[Problem]: Your task is to gather the lines below that hold the string "examples".

************

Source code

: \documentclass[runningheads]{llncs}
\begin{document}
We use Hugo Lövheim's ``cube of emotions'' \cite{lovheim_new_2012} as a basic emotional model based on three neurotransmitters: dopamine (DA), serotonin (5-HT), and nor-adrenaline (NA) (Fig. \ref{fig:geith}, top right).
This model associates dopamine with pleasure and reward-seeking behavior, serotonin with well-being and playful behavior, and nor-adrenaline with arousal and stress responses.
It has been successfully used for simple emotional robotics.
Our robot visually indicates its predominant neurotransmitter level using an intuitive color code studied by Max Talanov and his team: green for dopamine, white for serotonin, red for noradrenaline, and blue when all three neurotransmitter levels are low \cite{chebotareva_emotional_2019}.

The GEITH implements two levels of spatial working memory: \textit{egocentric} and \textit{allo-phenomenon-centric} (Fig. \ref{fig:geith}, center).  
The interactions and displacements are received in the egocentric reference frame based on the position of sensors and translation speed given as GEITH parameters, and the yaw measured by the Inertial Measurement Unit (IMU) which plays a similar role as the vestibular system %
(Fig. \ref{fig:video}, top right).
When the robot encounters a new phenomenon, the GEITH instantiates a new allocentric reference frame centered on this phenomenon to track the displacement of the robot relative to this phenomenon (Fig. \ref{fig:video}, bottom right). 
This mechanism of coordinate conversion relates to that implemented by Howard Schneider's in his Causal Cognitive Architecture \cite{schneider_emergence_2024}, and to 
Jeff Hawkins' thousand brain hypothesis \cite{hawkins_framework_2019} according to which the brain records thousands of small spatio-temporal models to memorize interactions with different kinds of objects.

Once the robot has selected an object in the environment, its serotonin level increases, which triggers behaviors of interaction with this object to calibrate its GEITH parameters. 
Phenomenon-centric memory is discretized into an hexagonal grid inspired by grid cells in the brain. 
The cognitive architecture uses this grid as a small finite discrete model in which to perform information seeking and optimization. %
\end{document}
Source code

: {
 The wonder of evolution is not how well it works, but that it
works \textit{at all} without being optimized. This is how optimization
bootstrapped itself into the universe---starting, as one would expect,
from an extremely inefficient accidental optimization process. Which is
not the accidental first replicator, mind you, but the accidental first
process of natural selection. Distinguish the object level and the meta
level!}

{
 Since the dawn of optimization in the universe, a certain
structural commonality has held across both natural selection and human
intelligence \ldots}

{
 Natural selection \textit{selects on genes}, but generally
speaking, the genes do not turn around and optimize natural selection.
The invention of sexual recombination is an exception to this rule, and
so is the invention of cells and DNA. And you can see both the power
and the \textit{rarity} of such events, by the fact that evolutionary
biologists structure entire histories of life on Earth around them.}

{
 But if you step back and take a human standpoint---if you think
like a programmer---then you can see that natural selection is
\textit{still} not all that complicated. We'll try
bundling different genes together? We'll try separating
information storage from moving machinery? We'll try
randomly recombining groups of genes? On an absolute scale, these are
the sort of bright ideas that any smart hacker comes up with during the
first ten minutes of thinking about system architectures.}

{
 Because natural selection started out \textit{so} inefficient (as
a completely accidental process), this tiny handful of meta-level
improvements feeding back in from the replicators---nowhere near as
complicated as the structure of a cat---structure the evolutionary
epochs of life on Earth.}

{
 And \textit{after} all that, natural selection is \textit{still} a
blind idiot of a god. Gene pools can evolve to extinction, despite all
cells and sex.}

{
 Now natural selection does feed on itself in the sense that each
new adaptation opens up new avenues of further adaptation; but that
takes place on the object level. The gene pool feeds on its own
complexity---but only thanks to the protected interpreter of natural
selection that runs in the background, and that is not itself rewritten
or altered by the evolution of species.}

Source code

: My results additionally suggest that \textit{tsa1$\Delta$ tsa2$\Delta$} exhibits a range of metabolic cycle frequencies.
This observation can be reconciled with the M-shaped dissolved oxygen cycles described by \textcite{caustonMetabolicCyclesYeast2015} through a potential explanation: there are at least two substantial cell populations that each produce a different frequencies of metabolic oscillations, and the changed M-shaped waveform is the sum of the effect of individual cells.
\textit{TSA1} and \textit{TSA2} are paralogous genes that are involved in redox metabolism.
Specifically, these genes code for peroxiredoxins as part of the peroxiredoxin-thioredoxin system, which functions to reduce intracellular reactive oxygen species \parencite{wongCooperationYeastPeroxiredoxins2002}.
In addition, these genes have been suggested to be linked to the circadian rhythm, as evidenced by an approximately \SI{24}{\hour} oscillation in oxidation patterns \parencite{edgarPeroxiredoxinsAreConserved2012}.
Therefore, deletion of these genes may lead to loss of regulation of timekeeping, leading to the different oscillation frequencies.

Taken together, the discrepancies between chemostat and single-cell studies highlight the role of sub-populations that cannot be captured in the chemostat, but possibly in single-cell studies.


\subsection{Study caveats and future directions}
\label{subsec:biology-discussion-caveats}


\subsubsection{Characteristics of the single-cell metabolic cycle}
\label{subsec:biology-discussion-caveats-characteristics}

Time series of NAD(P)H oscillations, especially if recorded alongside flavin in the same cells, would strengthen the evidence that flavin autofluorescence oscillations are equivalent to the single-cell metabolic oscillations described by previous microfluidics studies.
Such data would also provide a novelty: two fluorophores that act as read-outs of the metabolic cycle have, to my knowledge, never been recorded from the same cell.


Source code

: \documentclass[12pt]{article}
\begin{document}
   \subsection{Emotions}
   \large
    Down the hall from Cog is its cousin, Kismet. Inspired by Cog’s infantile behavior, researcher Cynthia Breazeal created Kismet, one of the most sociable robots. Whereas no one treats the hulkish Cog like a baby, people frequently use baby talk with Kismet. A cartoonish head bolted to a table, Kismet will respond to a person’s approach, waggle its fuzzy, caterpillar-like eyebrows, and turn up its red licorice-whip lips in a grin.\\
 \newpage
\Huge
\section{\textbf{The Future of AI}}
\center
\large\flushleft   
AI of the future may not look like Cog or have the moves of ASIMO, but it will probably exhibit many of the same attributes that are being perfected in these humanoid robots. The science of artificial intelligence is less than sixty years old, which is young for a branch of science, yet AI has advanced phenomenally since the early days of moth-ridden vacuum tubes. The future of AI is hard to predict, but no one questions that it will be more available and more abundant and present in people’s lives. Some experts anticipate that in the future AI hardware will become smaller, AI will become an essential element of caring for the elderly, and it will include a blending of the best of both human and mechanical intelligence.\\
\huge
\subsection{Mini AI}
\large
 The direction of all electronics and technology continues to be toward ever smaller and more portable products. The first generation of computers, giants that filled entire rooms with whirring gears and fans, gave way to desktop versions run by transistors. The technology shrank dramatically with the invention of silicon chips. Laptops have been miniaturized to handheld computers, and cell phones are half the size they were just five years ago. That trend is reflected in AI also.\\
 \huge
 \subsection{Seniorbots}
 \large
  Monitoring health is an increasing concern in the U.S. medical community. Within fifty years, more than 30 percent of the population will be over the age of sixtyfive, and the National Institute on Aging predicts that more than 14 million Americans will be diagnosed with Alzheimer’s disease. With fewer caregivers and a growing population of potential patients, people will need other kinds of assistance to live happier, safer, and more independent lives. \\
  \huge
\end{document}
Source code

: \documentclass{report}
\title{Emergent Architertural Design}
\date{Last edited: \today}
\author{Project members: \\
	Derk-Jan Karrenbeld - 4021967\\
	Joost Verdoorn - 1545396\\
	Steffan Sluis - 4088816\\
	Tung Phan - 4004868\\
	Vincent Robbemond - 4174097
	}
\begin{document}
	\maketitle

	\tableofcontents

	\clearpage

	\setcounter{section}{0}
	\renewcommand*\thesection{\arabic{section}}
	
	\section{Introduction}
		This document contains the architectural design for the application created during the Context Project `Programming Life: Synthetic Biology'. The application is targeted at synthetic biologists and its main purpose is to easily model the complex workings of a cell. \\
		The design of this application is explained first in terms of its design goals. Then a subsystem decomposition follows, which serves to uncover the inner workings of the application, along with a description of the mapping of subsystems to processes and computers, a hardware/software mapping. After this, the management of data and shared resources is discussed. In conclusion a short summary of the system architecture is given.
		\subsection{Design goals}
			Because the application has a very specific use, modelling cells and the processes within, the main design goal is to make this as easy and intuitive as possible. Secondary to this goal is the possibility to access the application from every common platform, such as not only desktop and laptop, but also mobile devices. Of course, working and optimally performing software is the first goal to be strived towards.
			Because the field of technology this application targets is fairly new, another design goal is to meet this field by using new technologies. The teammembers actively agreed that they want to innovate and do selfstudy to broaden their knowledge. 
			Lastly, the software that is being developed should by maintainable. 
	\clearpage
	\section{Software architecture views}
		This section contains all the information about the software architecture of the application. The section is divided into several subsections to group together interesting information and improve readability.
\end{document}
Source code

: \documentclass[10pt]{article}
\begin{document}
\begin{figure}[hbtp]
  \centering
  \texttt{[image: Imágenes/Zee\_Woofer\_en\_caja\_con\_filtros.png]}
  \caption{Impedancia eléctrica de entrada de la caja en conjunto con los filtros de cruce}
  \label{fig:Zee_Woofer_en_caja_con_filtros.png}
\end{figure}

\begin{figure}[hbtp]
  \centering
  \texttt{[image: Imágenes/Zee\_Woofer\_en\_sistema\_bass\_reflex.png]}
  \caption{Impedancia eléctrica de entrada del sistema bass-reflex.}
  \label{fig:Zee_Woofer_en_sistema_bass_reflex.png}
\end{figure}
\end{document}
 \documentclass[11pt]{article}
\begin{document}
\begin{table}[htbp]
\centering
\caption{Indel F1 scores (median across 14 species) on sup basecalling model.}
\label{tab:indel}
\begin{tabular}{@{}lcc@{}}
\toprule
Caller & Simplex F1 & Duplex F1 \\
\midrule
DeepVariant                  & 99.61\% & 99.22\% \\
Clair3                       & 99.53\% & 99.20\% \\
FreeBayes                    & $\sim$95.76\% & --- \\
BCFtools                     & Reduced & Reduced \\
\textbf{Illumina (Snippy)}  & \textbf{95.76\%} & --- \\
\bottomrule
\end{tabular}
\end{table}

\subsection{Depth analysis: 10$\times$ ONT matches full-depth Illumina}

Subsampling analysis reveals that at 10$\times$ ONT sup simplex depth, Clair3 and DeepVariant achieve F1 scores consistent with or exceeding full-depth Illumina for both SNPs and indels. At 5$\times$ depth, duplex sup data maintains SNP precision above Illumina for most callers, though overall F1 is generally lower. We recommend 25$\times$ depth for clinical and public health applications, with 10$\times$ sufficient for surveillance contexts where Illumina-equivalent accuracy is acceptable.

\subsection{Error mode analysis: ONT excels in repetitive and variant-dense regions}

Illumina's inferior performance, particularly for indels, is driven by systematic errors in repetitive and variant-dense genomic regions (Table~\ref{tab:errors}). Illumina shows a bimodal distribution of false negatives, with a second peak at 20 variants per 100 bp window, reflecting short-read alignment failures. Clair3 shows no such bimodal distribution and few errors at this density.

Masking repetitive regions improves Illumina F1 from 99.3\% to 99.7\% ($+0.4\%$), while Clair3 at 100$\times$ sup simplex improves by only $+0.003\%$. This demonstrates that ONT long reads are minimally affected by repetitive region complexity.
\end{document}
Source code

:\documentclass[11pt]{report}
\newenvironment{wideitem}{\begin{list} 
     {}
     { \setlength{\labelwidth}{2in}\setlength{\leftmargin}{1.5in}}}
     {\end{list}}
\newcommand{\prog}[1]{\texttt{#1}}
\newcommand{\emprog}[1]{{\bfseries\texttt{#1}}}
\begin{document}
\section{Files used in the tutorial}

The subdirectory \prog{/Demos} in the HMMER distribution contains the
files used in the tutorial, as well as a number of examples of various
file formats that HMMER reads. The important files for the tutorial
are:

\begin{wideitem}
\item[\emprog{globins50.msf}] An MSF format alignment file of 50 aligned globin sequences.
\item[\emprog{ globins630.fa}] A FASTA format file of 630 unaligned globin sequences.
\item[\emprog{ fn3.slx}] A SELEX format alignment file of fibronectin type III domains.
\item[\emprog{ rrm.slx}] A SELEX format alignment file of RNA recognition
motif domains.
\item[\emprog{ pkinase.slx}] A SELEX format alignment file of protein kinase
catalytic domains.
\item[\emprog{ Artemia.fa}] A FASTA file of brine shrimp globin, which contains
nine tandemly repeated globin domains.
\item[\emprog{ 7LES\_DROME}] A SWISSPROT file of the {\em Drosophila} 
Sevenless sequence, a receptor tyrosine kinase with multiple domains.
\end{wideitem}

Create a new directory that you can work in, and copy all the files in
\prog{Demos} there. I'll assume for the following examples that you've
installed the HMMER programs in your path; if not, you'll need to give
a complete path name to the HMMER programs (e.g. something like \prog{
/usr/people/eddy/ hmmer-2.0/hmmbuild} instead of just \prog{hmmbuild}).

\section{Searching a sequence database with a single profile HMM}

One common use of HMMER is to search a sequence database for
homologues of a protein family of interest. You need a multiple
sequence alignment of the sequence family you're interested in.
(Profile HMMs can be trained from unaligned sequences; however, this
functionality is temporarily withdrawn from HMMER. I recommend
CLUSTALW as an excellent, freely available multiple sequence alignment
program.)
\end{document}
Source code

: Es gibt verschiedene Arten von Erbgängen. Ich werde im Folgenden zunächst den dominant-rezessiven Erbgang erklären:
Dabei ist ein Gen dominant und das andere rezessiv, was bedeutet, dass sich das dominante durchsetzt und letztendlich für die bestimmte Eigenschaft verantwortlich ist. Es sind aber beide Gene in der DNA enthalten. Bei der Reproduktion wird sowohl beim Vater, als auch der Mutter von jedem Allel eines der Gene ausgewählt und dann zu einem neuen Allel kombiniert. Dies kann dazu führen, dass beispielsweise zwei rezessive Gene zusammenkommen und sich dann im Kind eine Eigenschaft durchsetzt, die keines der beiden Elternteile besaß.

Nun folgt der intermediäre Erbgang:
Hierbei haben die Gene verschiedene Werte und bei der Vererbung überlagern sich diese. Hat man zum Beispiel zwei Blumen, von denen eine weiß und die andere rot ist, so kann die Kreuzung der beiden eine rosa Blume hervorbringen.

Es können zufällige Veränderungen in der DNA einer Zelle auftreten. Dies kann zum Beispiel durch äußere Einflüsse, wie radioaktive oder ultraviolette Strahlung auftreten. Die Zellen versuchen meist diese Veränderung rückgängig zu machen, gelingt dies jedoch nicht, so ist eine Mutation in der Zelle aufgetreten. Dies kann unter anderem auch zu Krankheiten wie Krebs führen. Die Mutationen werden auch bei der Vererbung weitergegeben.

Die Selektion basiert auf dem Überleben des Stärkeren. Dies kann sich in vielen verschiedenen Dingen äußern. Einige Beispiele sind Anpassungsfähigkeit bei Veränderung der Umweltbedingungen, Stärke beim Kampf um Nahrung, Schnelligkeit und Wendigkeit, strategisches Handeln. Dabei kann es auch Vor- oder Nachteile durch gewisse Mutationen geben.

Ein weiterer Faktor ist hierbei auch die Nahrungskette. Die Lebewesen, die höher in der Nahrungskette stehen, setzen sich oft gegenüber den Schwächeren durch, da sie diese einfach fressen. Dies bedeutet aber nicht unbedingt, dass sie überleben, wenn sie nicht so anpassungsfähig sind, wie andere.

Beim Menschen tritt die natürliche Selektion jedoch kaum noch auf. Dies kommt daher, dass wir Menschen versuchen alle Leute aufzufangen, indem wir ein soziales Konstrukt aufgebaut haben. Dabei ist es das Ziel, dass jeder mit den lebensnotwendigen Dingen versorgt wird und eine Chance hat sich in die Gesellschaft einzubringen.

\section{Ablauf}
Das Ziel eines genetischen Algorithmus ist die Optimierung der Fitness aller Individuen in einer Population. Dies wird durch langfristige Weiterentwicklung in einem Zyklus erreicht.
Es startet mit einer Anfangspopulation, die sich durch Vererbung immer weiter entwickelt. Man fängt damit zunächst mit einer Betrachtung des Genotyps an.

************

[Response to this task]:
files used in the tutorial, as well as a number of examples of various
\prog{Demos} there. I'll assume for the following examples that you've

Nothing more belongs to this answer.